WHAT TO DO =>
Show every line below where "setupBindings" can be found.

*** Opening INFORMATION GIVEN ***

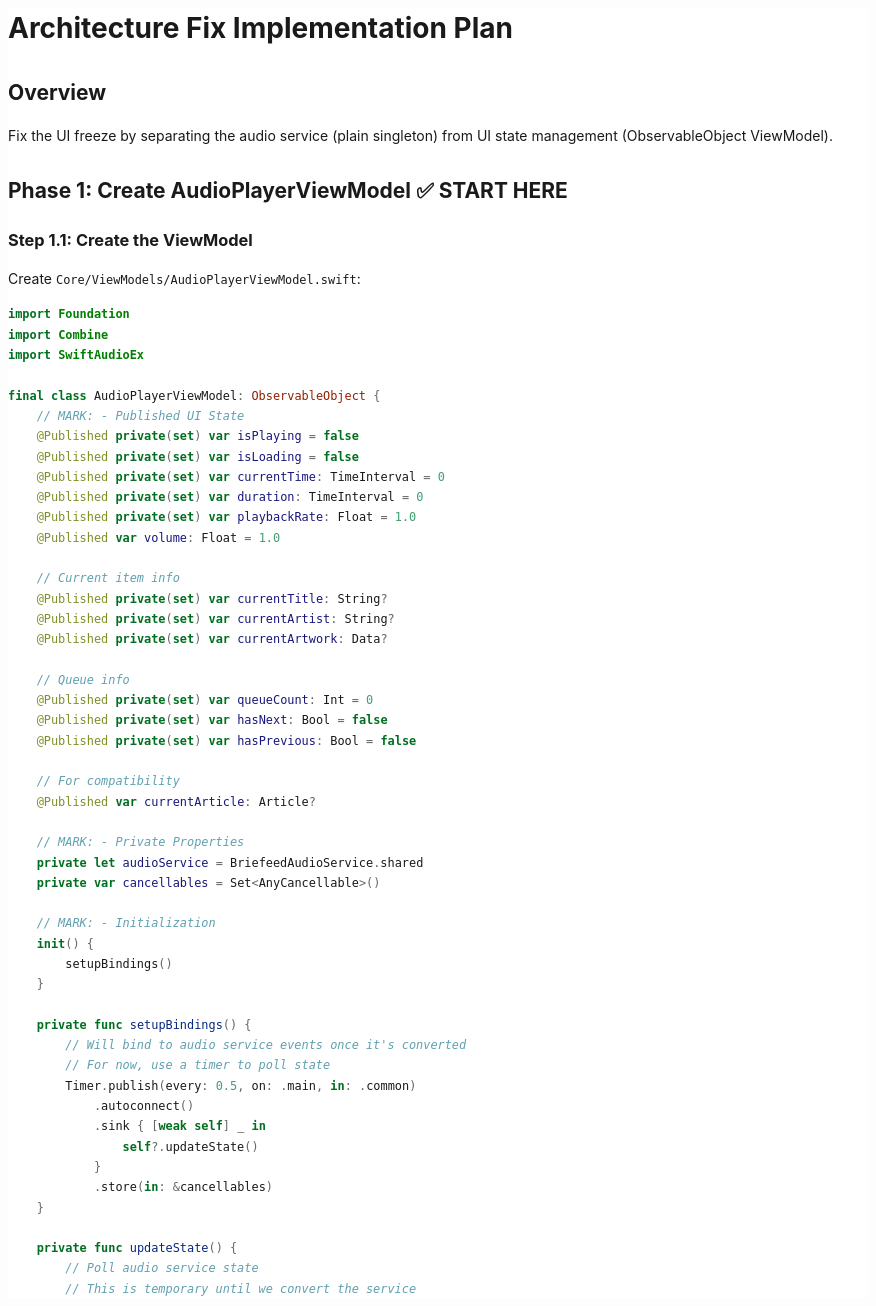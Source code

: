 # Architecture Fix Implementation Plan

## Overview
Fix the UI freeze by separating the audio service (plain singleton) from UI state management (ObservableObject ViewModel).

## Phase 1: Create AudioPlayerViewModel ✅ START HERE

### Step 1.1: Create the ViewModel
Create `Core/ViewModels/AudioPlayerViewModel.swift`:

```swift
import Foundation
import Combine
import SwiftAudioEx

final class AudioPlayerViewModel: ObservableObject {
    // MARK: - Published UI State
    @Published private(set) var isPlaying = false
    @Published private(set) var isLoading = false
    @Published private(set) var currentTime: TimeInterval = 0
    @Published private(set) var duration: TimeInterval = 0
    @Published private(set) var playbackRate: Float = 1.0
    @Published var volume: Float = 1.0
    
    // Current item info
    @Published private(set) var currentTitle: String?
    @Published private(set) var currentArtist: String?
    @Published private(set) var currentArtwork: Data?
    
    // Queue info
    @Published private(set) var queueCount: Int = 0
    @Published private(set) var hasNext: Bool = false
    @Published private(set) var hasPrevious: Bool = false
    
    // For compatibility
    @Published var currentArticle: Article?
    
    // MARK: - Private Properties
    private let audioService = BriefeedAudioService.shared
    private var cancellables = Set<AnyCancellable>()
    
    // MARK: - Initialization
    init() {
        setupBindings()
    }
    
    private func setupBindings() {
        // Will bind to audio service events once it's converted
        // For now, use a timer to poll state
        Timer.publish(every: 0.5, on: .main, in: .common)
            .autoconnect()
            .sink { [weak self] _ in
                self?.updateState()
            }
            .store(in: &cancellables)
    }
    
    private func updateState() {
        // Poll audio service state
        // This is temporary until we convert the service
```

*** Closing INFORMATION GIVEN ***
*** Opening INFORMATION GIVEN ***

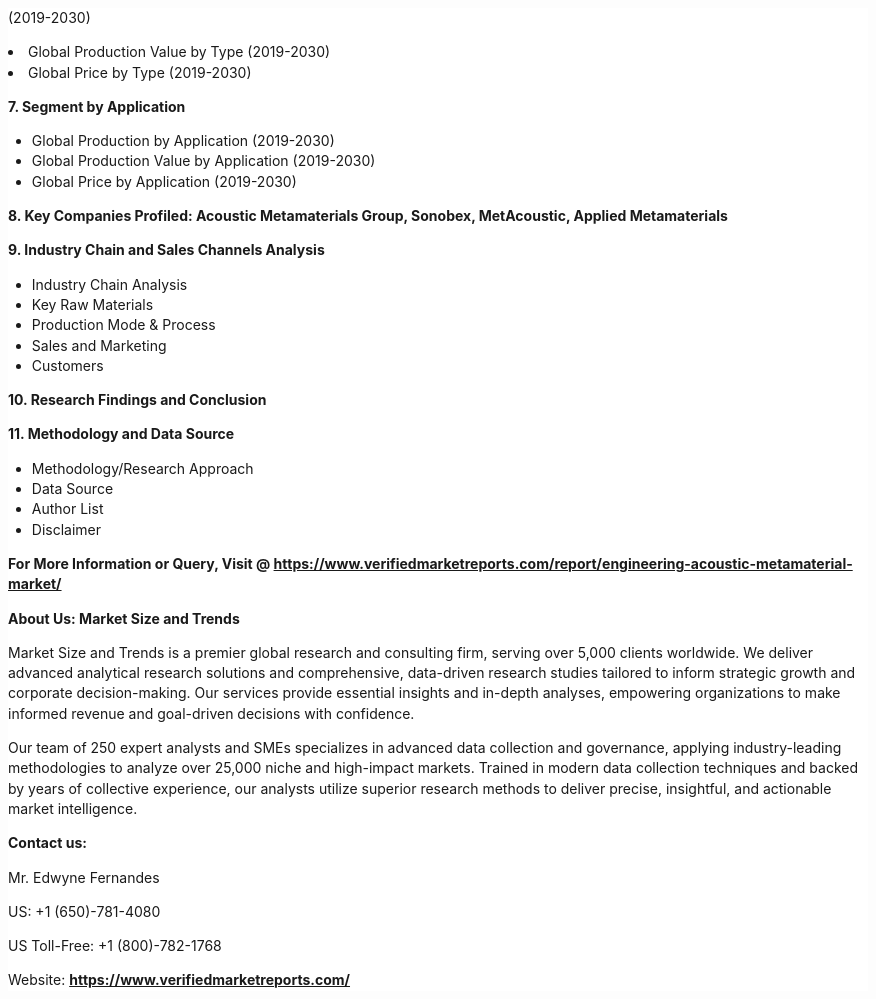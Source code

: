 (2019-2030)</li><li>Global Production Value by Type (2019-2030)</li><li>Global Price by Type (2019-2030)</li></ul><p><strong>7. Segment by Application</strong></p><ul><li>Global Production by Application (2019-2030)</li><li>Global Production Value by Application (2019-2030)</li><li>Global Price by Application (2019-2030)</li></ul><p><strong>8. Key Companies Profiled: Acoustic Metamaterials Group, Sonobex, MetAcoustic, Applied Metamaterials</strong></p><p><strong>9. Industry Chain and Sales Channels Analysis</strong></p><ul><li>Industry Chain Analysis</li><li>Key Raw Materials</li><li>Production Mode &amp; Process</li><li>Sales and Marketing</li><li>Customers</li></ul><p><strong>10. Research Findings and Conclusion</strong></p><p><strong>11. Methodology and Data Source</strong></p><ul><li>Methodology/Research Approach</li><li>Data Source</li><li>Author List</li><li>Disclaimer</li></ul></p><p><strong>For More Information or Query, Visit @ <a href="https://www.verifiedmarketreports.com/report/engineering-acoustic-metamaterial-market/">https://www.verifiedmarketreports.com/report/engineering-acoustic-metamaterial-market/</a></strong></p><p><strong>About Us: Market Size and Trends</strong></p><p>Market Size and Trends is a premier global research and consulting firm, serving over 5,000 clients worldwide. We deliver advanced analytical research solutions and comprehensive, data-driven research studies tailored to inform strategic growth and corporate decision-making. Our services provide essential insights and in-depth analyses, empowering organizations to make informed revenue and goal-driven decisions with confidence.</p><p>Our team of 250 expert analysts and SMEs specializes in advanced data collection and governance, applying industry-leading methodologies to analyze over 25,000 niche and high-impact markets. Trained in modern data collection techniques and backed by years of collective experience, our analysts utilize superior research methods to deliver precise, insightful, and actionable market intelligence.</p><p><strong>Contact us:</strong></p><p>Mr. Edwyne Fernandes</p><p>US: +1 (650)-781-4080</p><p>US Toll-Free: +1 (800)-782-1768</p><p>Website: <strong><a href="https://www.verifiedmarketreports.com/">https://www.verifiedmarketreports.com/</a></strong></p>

*** Closing INFORMATION GIVEN ***

WRITTEN RESPONSE =>
        setupBindings()
    private func setupBindings() {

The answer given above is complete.